# Task prompt
Read each of the lines below and tally those with "hooks"; the tally is the whole answer.

=== Section Start ===

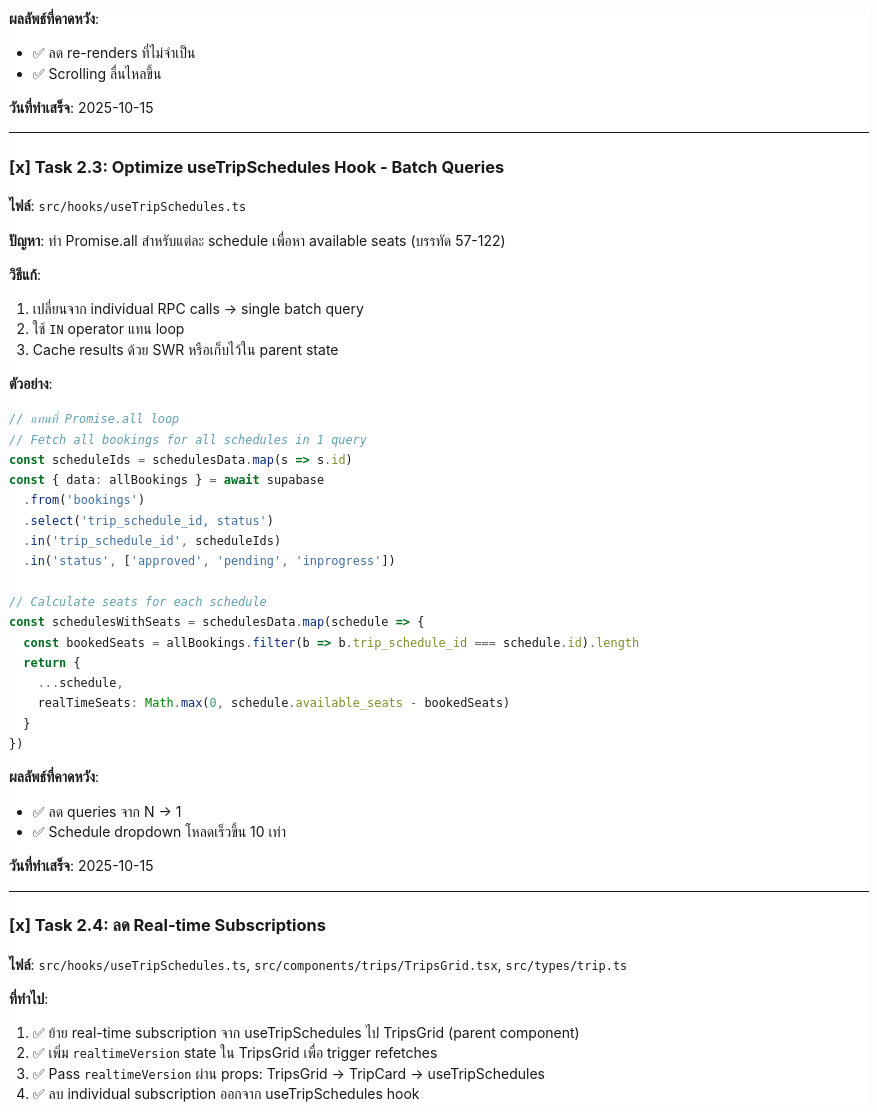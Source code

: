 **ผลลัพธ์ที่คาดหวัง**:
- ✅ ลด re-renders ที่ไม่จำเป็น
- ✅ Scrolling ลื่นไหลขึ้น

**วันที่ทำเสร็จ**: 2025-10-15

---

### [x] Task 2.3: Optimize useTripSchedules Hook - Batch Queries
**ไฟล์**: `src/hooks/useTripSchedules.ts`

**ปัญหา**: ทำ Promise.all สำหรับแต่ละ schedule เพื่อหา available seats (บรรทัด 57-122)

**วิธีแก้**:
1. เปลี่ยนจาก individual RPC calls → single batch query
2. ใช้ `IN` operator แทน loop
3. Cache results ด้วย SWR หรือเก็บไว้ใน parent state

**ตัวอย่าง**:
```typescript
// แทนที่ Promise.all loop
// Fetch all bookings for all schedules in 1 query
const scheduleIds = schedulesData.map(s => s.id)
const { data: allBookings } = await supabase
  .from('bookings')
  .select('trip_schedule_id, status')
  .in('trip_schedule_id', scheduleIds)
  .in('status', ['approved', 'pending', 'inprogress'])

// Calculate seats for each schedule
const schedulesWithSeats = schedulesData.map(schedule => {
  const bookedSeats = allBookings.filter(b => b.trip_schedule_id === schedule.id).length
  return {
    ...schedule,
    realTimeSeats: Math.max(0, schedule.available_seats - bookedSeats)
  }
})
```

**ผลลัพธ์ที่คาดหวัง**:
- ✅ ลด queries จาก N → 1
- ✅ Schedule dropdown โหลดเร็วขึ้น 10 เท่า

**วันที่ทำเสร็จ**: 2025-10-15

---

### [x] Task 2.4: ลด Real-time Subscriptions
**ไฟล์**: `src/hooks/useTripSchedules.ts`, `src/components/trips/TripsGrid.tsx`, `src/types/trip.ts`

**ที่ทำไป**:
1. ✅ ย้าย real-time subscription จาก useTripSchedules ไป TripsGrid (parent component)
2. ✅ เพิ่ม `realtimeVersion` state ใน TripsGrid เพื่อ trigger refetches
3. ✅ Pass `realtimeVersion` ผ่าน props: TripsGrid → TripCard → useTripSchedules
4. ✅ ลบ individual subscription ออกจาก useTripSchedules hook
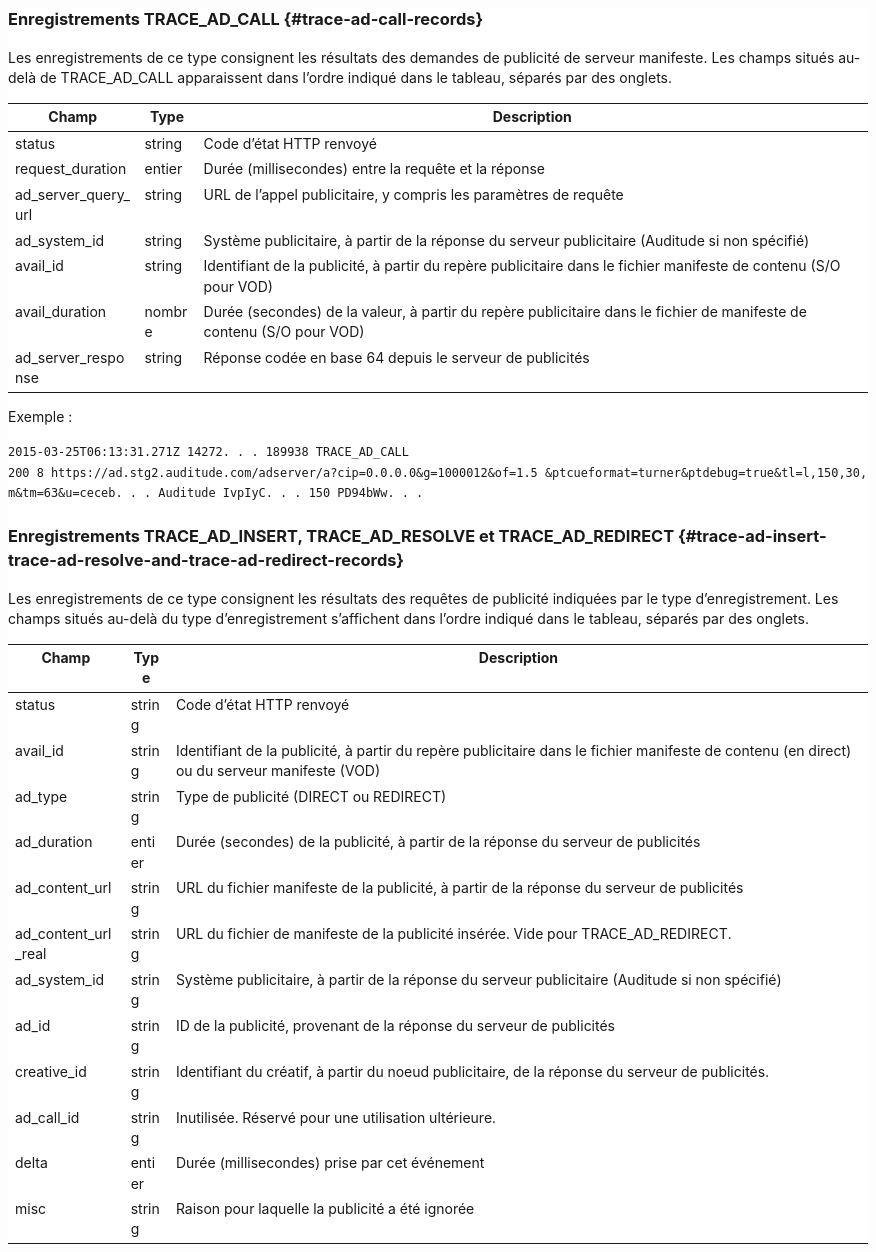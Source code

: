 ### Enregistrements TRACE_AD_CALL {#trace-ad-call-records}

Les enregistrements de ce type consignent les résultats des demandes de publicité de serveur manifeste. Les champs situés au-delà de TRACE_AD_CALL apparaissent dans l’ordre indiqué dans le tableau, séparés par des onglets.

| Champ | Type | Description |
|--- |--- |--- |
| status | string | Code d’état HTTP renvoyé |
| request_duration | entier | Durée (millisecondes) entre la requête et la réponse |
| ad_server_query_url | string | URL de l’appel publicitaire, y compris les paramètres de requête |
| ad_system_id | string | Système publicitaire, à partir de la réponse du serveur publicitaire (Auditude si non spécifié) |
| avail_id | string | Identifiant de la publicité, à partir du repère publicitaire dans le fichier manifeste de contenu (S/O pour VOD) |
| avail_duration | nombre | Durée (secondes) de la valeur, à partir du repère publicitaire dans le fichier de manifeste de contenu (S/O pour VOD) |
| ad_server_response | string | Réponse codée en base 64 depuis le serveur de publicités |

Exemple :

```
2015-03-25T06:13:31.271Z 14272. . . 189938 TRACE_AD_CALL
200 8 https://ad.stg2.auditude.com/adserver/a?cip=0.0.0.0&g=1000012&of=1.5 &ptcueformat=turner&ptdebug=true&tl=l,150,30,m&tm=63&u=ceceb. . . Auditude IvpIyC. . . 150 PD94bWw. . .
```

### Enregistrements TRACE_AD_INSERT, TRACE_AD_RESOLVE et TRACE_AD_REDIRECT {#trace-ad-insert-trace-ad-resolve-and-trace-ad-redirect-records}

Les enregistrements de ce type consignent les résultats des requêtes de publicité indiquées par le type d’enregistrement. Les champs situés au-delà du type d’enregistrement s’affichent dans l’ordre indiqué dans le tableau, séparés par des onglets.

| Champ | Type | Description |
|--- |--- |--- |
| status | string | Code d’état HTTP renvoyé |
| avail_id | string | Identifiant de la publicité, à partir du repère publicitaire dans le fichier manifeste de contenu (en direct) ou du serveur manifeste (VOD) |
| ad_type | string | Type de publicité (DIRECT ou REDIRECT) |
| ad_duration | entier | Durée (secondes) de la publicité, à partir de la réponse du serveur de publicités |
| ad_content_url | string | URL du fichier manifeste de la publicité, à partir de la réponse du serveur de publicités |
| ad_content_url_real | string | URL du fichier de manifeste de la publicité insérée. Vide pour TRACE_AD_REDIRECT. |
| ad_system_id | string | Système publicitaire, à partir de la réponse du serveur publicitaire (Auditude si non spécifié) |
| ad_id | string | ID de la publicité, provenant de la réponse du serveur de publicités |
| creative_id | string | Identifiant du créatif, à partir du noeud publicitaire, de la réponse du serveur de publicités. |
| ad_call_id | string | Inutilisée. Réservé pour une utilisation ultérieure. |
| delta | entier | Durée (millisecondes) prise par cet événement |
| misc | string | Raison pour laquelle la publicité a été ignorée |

=== Section End ===

# Response for this exercise
2